Data extracted from a collection:
◆ ◆ ◆ ◆

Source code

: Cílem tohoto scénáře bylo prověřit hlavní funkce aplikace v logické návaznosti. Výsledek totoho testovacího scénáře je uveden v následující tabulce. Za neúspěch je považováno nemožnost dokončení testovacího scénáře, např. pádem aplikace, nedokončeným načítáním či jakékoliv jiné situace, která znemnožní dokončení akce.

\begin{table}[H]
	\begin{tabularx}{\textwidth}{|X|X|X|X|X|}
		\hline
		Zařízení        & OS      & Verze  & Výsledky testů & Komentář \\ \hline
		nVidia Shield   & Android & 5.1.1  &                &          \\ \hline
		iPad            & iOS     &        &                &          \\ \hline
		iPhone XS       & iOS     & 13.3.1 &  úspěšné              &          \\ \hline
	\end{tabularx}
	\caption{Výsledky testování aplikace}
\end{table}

◆ ◆ ◆ ◆

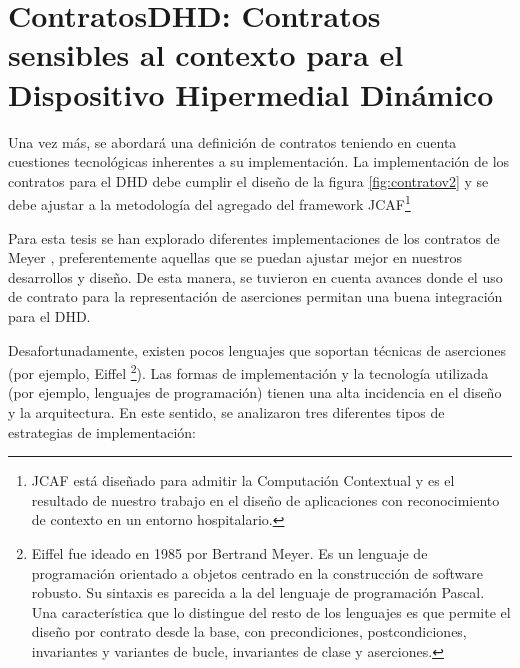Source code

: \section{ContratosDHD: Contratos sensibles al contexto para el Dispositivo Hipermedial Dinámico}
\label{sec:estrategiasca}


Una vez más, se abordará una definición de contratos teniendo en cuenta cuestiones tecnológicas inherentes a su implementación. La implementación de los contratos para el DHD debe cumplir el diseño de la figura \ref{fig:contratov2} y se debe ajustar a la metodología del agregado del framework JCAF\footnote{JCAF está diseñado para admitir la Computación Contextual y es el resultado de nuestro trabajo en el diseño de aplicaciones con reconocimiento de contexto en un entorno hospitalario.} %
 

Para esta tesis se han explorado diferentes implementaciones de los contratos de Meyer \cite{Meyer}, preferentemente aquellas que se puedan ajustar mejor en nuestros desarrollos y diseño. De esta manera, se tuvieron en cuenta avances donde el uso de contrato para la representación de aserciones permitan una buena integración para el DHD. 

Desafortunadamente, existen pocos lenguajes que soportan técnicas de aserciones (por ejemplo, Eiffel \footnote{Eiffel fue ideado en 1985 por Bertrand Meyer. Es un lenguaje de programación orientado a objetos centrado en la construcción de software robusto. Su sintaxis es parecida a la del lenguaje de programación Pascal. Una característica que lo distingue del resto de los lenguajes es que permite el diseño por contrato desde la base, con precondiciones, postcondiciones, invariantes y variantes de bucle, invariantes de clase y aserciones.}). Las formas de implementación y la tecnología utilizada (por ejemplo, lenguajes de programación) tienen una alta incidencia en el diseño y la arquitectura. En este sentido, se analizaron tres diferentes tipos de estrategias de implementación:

◆ ◆ ◆ ◆

List every line above containing the word "tabularx".

	\begin{tabularx}{\textwidth}{|X|X|X|X|X|}
	\end{tabularx}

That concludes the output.